A sutileza de Leibniz está em repetir que Deus é causa apenas do “[elemento] material do mal” e não do seu elemento formal. Para Leibniz, ser causa do elemento material do mal é positivo. Ao homem fica a criação do elemento formal; o que é negativo. Isso se aplicaria também ao bem? O elemento formal quanto ao bem seria também negativo? Ora, que “material”, se o mal está desontologizado, pois que é apenas uma privação do bem? Leibniz expressa ainda sutileza em seu argumento com a analogia da “corrente” de um rio. Mas uma vez a retórica leibniziana atua, esquecendo das consequências do seu argumento do encadeamento dos acontecimentos-causas deste as origens. Onde está a causa do limite da velocidade do barco? Não estaria no início, quando da harmonia preestabelecida? E quem a estabeleceu? No ponto nº 07 de seu Discurso de Metafísica, Leibniz admite que o mal é fruto da concorrência causada pelas leis naturais que Deus estabeleceu. Como fica então o seu argumento da “corrente” do rio? Não parece que Leibniz respondeu satisfatoriamente à questão.

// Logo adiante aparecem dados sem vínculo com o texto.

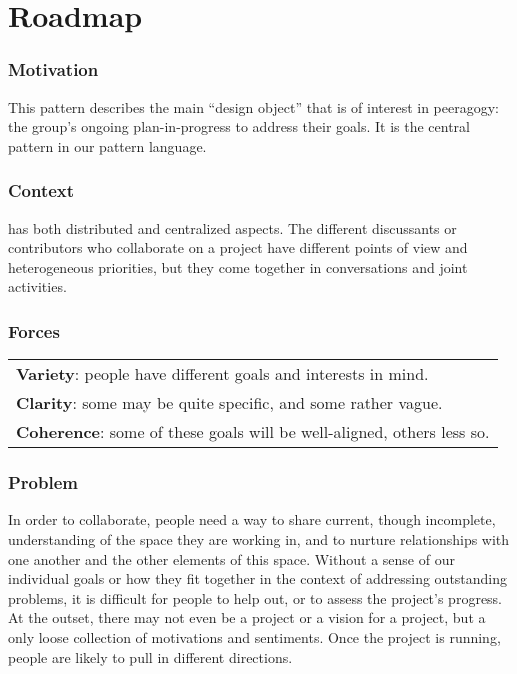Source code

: \section{Roadmap} \label{sec:Roadmap}



\subsubsection*{Motivation} This pattern describes the main ``design object'' that is of interest in peeragogy: the group's ongoing plan-in-progress to address their goals.  It is the central pattern in our pattern language. 


\subsubsection*{Context}  has both distributed and centralized aspects. The different discussants or contributors who collaborate on a project have different points of view and heterogeneous priorities, but they come together in conversations and joint activities.

\subsubsection*{Forces}
\raisebox{-1\baselineskip}
{{\centering
\begin{tabular}{p{}}
\textbf{Variety}: people have different goals and interests in mind.\\
\textbf{Clarity}: some may be quite specific, and some rather vague.\\
\textbf{Coherence}: some of these goals will be well-aligned, others less so.
\end{tabular}
}}

\subsubsection*{Problem} In order to collaborate, people need a way to share current, though incomplete, understanding of the space they are working in, and to nurture relationships with one another and the other elements of this space.  Without a sense of our individual goals or how they fit together in the context of addressing outstanding problems, it is difficult for people to help out, or to assess the 
project's progress.  At the outset, there may not even be a project or a vision for a project, but a only loose collection of motivations and sentiments.  Once the project is running, people are likely to pull in different directions.   

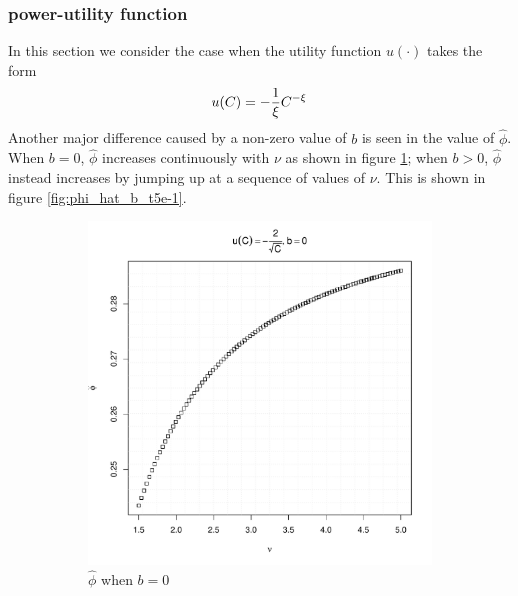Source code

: \documentclass{article}
\begin{document}
\subsubsection{power-utility function}
In this section we consider the case when the utility function
$u(\cdot)$ takes the form
\[
u(C) = -{1 \over \xi} C^{-\xi}
\]
Another major difference caused by a non-zero value of $b$ is seen in
the value of $\hat\phi$. When $b = 0$, $\hat\phi$ increases
continuously with $\nu$ as shown in figure \ref{fig:phi_hat_t5e-1};
when $b > 0$, $\hat\phi$ instead increases by jumping up at a sequence
of values of $\nu$. This is shown in figure \ref{fig:phi_hat_b_t5e-1}.
\begin{figure}[htb!]
  \begin{subfigure}[b]{0.5\linewidth}
    \includegraphics[width=\textwidth]{phi_hat_t5e-1.pdf}
    \caption{$\hat\phi$ when $b = 0$}
    \label{fig:phi_hat_t5e-1}
  \end{subfigure}
  \begin{subfigure}[b]{0.5\linewidth}

\end{subfigure}
\end{figure}
\end{document}
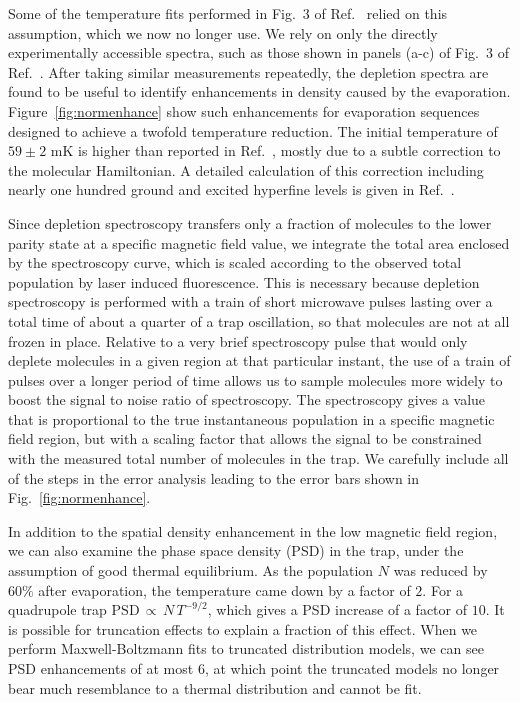 \documentclass[%
 reprint,
 amsmath,amssymb,
 aps,
pra,
]{revtex4-1}
\begin{document}
Some of the temperature fits performed in Fig.~3 of Ref.~\cite{Stuhl2012evap} relied on this assumption, which we now no longer use. We rely on only the directly experimentally accessible spectra, such as those shown in panels (a-c) of Fig.~3 of Ref.~\cite{Stuhl2012evap}. After taking similar measurements repeatedly, the depletion spectra are found to be useful to identify enhancements in density caused by the evaporation. Figure~\ref{fig:normenhance} show such enhancements for evaporation sequences designed to achieve a twofold temperature reduction. The initial temperature of $59\pm2\text{ mK}$ is higher than reported in Ref.~\cite{Stuhl2012evap}, mostly due to a subtle correction to the molecular Hamiltonian.  A detailed calculation of this correction including nearly one hundred ground and excited hyperfine levels is given in Ref.~\cite{Maeda2015}.

Since depletion spectroscopy transfers only a fraction of molecules to the lower parity state at a specific magnetic field value, we integrate the total area enclosed by the spectroscopy curve, which is scaled according to the observed total population by laser induced fluorescence.  
This is necessary because depletion spectroscopy is performed with a train of short microwave pulses lasting over a total time of about a quarter of a trap oscillation, so that molecules are not at all frozen in place. 
Relative to a very brief spectroscopy pulse that would only deplete molecules in a given region at that particular instant, the use of a train of pulses over a longer period of time allows us to sample molecules more widely to boost the signal to noise ratio of spectroscopy. 
The spectroscopy gives a value that is proportional to the true instantaneous population in a specific magnetic field region, but with a scaling factor that allows the signal to be constrained with the measured total number of molecules in the trap. 
We carefully include all of the steps in the error analysis leading to the error bars shown in Fig.~\ref{fig:normenhance}.

In addition to the spatial density enhancement in the low magnetic field region, we can also examine the phase space density (PSD) in the trap, under the assumption of good thermal equilibrium. 
As the population $N$ was reduced by $60\%$ after evaporation, the temperature came down by a factor of $2$. 
For a quadrupole trap $\text{PSD}\,{\propto}\,N\,T^{-9/2}$, which gives a PSD increase of a factor of $10$. 
It is possible for truncation effects to explain a fraction of this effect.
When we perform Maxwell-Boltzmann fits to truncated distribution models, we can see PSD enhancements of at most $6$, at which point the truncated models no longer bear much resemblance to a thermal distribution and cannot be fit.
\end{document}
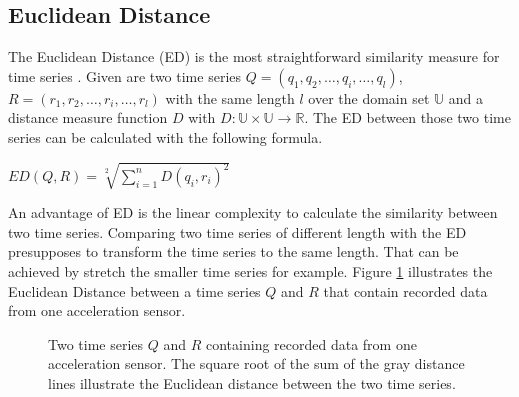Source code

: \subsection{Euclidean Distance}
The Euclidean Distance (ED) is the most straightforward similarity measure for time series \cite{ding2008querying}.
Given are two time series $Q = (q_1, q_2, \dots, q_i, \dots, q_l)$, $R = (r_1, r_2, \dots, r_i, \dots, r_l)$ with the
same length $l$ over the domain set $\mathbb{U}$ and a distance measure function $D$ with
$D: \mathbb{U} \times \mathbb{U} \to \mathbb{R}$. The ED between those two time series can be calculated with the
following formula.
\begin{center}
    $ED(Q, R) = \sqrt[2]{\sum \limits_{i=1}^{n} D(q_i, r_i)^2}$
\end{center}
An advantage of ED is the linear complexity to calculate the similarity between two time series. Comparing two time
series of different length with the ED presupposes to transform the time series to the same length. That can be achieved
by stretch the smaller time series for example. Figure \ref{fig:euclideandistance} illustrates the Euclidean Distance
between a time series $Q$ and $R$ that contain recorded data from one acceleration sensor.

\begin{figure}[H]
    \begin{center}
    \end{center}
    \caption{Two time series $Q$ and $R$ containing recorded data from one acceleration sensor. The square root of the
    sum of the gray distance lines illustrate the Euclidean distance between the two time series.}
    \label{fig:euclideandistance}
\end{figure}
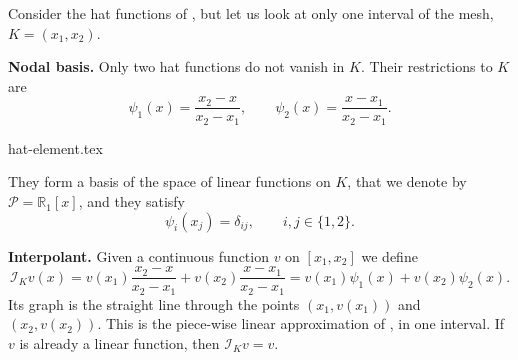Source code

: \begin{example}[The linear Lagrange element in $d = 1$]
    \label{ex:Lagrange element in an interval}
    Consider the hat functions of , but let us look at only one interval of the mesh, $K = (x_1, x_2)$.

    \medskip
    \noindent\textbf{Nodal basis.}
    Only two hat functions do not vanish in $K$. Their restrictions to $K$ are
    \begin{equation*}
        \psi_1(x) = \frac{x_2 - x}{x_2-x_1},
        \qquad
        \psi_2(x) = \frac{x-x_1}{x_2-x_1} .
    \end{equation*}
    \begin{center}
        {hat-element.tex}
    \end{center}
    They form a basis of the space of linear functions on $K$, that we denote by $\mathcal P = \mathbb R_1[x]$, and they satisfy
    \begin{equation*}
        \psi_i(x_j) = \delta_{ij}, \qquad i, j \in \{1, 2\}.
    \end{equation*}

    \medskip
    \noindent\textbf{Interpolant.}
    Given a continuous function $v$ on $[x_1,x_2]$ we define
    \begin{equation*}
        \mathcal I_K v (x) = v(x_1) \frac{x_2-x}{x_2-x_1} + v(x_2) \frac{x - x_1}{x_2-x_1} = v(x_1) \psi_1(x) + v(x_2) \psi_2(x).
    \end{equation*}
    Its graph is the straight line through the points $(x_1, v(x_1))$ and $(x_2, v(x_2))$.
    This is the piece-wise linear approximation of , in one interval.
    If $v$ is already a linear function, then $\mathcal I_K v = v$.


\end{example}
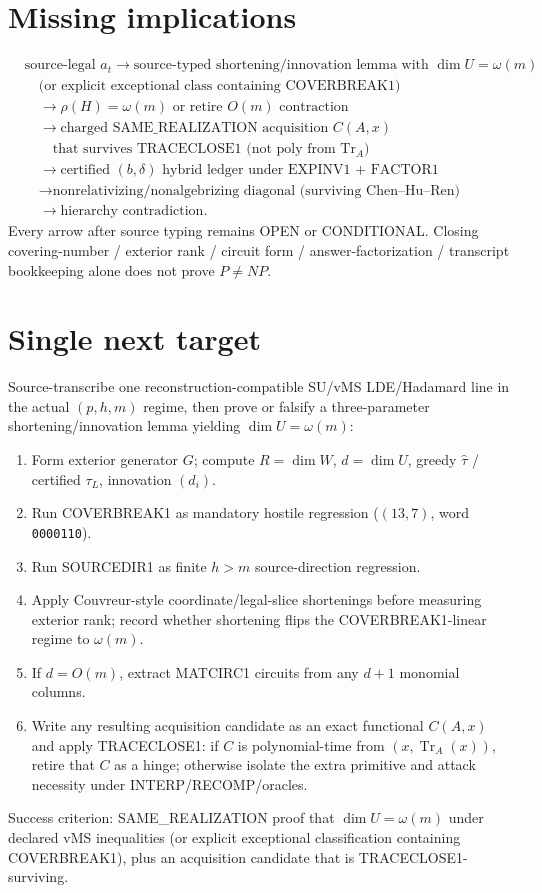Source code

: \documentclass[11pt]{article}
\begin{document}
\section*{Missing implications}
\[
\begin{aligned}
&\text{source-legal }a_t
\to\text{source-typed shortening/innovation lemma with }\dim U=\omega(m)\\
&\quad\text{(or explicit exceptional class containing COVERBREAK1)}\\
&\quad\to\rho(H)=\omega(m)\text{ or retire }O(m)\text{ contraction}\\
&\quad\to\text{charged SAME\_REALIZATION acquisition }C(A,x)\\
&\quad\quad\text{that survives TRACECLOSE1 (not poly from }\operatorname{Tr}_A\text{)}\\
&\quad\to\text{certified }(b,\delta)\text{ hybrid ledger under EXPINV1 + FACTOR1}\\
&\quad\to\text{nonrelativizing/nonalgebrizing diagonal (surviving Chen--Hu--Ren)}\\
&\quad\to\text{hierarchy contradiction}.
\end{aligned}
\]
Every arrow after source typing remains OPEN or CONDITIONAL. Closing covering-number / exterior
rank / circuit form / answer-factorization / transcript bookkeeping alone does not prove $P\neq NP$.

\section*{Single next target}
Source-transcribe one reconstruction-compatible SU/vMS LDE/Hadamard line in the actual $(p,h,m)$
regime, then prove or falsify a three-parameter shortening/innovation lemma yielding
$\dim U=\omega(m)$:
\begin{enumerate}
\item Form exterior generator $G$; compute $R=\dim W$, $d=\dim U$, greedy $\widehat\tau$ /
certified $\tau_L$, innovation $(d_i)$.
\item Run COVERBREAK1 as mandatory hostile regression ($(13,7)$, word \texttt{0000110}).
\item Run SOURCEDIR1 as finite $h>m$ source-direction regression.
\item Apply Couvreur-style coordinate/legal-slice shortenings before measuring exterior rank;
record whether shortening flips the COVERBREAK1-linear regime to $\omega(m)$.
\item If $d=O(m)$, extract MATCIRC1 circuits from any $d+1$ monomial columns.
\item Write any resulting acquisition candidate as an exact functional $C(A,x)$ and apply
TRACECLOSE1: if $C$ is polynomial-time from $(x,\operatorname{Tr}_A(x))$, retire that $C$ as a
hinge; otherwise isolate the extra primitive and attack necessity under INTERP/RECOMP/oracles.
\end{enumerate}
Success criterion: SAME\_REALIZATION proof that $\dim U=\omega(m)$ under declared vMS
inequalities (or explicit exceptional classification containing COVERBREAK1), plus an acquisition
candidate that is TRACECLOSE1-surviving.
\end{document}
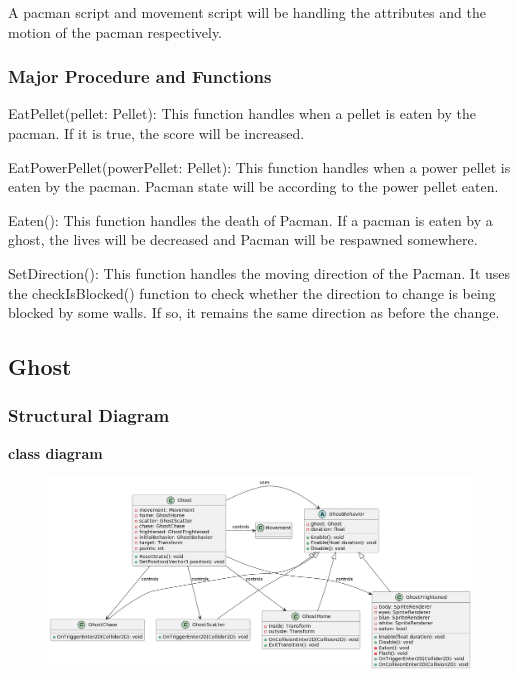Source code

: \documentclass[11pt]{article}
\begin{document}
A pacman script and movement script will be handling the attributes and the motion of the pacman respectively.

\subsubsection{Major Procedure and Functions}
EatPellet(pellet: Pellet): This function handles when a pellet is eaten by the pacman. If it is true, the score will be increased.

EatPowerPellet(powerPellet: Pellet): This function handles when a power pellet is eaten by the pacman. Pacman state will be according to the power pellet eaten.

Eaten(): This function handles the death of Pacman. If a pacman is eaten by a ghost, the lives will be decreased and Pacman will be respawned somewhere.

SetDirection(): This function handles the moving direction of the Pacman. It uses the checkIsBlocked() function to check whether the direction to change is being blocked by some walls. If so, it remains the same direction as before the change.
\subsection{Ghost}
\subsubsection{Structural Diagram}
\textbf{class diagram}\\
\begin{figure}[H]
    \centering
    \includegraphics*[scale=0.25]{Ghost_Class.png}
\end{figure}
\end{document}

Distinção entre vontade decretatória e vontade permissiva em Deus.

            A onisciência divina está em coerência com uma distinção entre vontade decretatória e vontade permissiva feita por Leibniz. Vontade decretatória atém-se ao bem do mundo; vontade permissiva atém-se ao mal que acontece no mundo. Desde que a vontade permissiva segue naturalmente sua razão, Deus tem lá os seus motivos racionais para permitir que o mal estivesse no mundo. Deus não foi surpreendido pelo acontecimento do mal, pois que o mesmo só acontece em virtude do seu decreto. Sua vontade decretatória agiu dirigida pelo seu entendimento. Permitiu-o antes por saber que o mesmo é necessário ao melhor de todos os mundos. Afinal, como as criaturas saberiam que seu Criador é tudo que diz ser, se não experimentassem o seu contrário? Como uma criatura saberia o que é a bondade, se não conhecesse a maldade? O que levaria a razão divina a dirigir a sua vontade a decretar o mal metafísico que, por sua vez, ocasionaria os outros males? Dizer que a vontade decretatória atém-se ao bem do mundo é dizer que Deus sabe que o melhor dos mundos, para Leibniz, precisa do mal metafísico. Sua vontade permissiva poderia não abrir espaço para o mal moral e o mal físico. Mas só o permitiu porque o seu entendimento o prescreveu. Desse modo, fica complicado isentar Deus da responsabilidade sobre o mal. A não ser que se raciocine como Leibniz que pensa o mal como uma aparência, e isso é bem coerente com a tese do mal-nada. Se o mal está desontologizado, ele não passa de uma aparência. É o que Leibniz diz na Monadologia:

Assim não há nada inculto, estéril ou morto no universo; nem há caos, ou confusão, senão em aparência;[3] seria como num lago onde, à distância, se veria um movimento confuso, um bulício de peixes do lago, sem que se discernissem os próprios peixes (§ 69).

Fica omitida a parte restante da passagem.